Dataset entries:
>>>
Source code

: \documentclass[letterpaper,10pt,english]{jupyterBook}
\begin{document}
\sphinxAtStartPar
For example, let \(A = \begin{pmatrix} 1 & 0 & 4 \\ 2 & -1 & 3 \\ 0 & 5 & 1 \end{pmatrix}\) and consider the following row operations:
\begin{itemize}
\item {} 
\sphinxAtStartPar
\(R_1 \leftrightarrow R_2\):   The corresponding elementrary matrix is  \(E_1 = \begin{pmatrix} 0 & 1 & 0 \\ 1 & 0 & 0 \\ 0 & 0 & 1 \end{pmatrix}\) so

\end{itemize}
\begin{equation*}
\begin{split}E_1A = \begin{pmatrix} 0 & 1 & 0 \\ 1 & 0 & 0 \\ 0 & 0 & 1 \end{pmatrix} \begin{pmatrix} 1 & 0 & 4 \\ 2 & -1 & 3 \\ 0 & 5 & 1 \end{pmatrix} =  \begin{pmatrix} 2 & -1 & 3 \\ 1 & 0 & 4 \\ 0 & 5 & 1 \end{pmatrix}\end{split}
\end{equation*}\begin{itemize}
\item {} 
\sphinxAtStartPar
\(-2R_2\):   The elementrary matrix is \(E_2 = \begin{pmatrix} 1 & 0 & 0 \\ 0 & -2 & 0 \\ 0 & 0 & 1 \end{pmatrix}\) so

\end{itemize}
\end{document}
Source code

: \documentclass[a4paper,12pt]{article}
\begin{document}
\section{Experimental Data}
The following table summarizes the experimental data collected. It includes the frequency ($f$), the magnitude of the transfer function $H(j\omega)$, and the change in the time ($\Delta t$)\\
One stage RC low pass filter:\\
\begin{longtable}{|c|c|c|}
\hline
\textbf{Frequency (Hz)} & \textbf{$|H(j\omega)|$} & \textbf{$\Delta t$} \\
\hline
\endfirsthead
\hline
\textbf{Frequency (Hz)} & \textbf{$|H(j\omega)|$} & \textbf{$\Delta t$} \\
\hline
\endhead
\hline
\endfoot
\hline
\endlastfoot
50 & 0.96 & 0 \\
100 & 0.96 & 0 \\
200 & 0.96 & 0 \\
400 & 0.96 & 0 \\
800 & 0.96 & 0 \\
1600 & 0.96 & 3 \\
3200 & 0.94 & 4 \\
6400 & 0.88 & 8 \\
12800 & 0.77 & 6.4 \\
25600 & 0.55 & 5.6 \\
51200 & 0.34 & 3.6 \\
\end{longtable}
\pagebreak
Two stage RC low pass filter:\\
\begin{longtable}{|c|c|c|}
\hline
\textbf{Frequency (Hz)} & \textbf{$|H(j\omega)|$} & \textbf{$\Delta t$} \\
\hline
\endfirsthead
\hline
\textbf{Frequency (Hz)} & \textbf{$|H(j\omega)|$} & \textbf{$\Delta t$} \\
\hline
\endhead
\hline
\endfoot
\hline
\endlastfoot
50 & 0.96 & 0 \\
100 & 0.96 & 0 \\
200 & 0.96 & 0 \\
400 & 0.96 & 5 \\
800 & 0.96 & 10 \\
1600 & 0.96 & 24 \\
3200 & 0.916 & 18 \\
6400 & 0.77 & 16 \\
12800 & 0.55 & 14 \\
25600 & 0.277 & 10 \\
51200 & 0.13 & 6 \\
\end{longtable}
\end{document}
<<<
**Task statement:**
Output all of the records exactly, with nothing omitted.

**Task solution:**
Source code

: \documentclass[letterpaper,10pt,english]{jupyterBook}
\begin{document}
\sphinxAtStartPar
For example, let \(A = \begin{pmatrix} 1 & 0 & 4 \\ 2 & -1 & 3 \\ 0 & 5 & 1 \end{pmatrix}\) and consider the following row operations:
\begin{itemize}
\item {} 
\sphinxAtStartPar
\(R_1 \leftrightarrow R_2\):   The corresponding elementrary matrix is  \(E_1 = \begin{pmatrix} 0 & 1 & 0 \\ 1 & 0 & 0 \\ 0 & 0 & 1 \end{pmatrix}\) so

\end{itemize}
\begin{equation*}
\begin{split}E_1A = \begin{pmatrix} 0 & 1 & 0 \\ 1 & 0 & 0 \\ 0 & 0 & 1 \end{pmatrix} \begin{pmatrix} 1 & 0 & 4 \\ 2 & -1 & 3 \\ 0 & 5 & 1 \end{pmatrix} =  \begin{pmatrix} 2 & -1 & 3 \\ 1 & 0 & 4 \\ 0 & 5 & 1 \end{pmatrix}\end{split}
\end{equation*}\begin{itemize}
\item {} 
\sphinxAtStartPar
\(-2R_2\):   The elementrary matrix is \(E_2 = \begin{pmatrix} 1 & 0 & 0 \\ 0 & -2 & 0 \\ 0 & 0 & 1 \end{pmatrix}\) so

\end{itemize}
\end{document}
Source code

: \documentclass[a4paper,12pt]{article}
\begin{document}
\section{Experimental Data}
The following table summarizes the experimental data collected. It includes the frequency ($f$), the magnitude of the transfer function $H(j\omega)$, and the change in the time ($\Delta t$)\\
One stage RC low pass filter:\\
\begin{longtable}{|c|c|c|}
\hline
\textbf{Frequency (Hz)} & \textbf{$|H(j\omega)|$} & \textbf{$\Delta t$} \\
\hline
\endfirsthead
\hline
\textbf{Frequency (Hz)} & \textbf{$|H(j\omega)|$} & \textbf{$\Delta t$} \\
\hline
\endhead
\hline
\endfoot
\hline
\endlastfoot
50 & 0.96 & 0 \\
100 & 0.96 & 0 \\
200 & 0.96 & 0 \\
400 & 0.96 & 0 \\
800 & 0.96 & 0 \\
1600 & 0.96 & 3 \\
3200 & 0.94 & 4 \\
6400 & 0.88 & 8 \\
12800 & 0.77 & 6.4 \\
25600 & 0.55 & 5.6 \\
51200 & 0.34 & 3.6 \\
\end{longtable}
\pagebreak
Two stage RC low pass filter:\\
\begin{longtable}{|c|c|c|}
\hline
\textbf{Frequency (Hz)} & \textbf{$|H(j\omega)|$} & \textbf{$\Delta t$} \\
\hline
\endfirsthead
\hline
\textbf{Frequency (Hz)} & \textbf{$|H(j\omega)|$} & \textbf{$\Delta t$} \\
\hline
\endhead
\hline
\endfoot
\hline
\endlastfoot
50 & 0.96 & 0 \\
100 & 0.96 & 0 \\
200 & 0.96 & 0 \\
400 & 0.96 & 5 \\
800 & 0.96 & 10 \\
1600 & 0.96 & 24 \\
3200 & 0.916 & 18 \\
6400 & 0.77 & 16 \\
12800 & 0.55 & 14 \\
25600 & 0.277 & 10 \\
51200 & 0.13 & 6 \\
\end{longtable}
\end{document}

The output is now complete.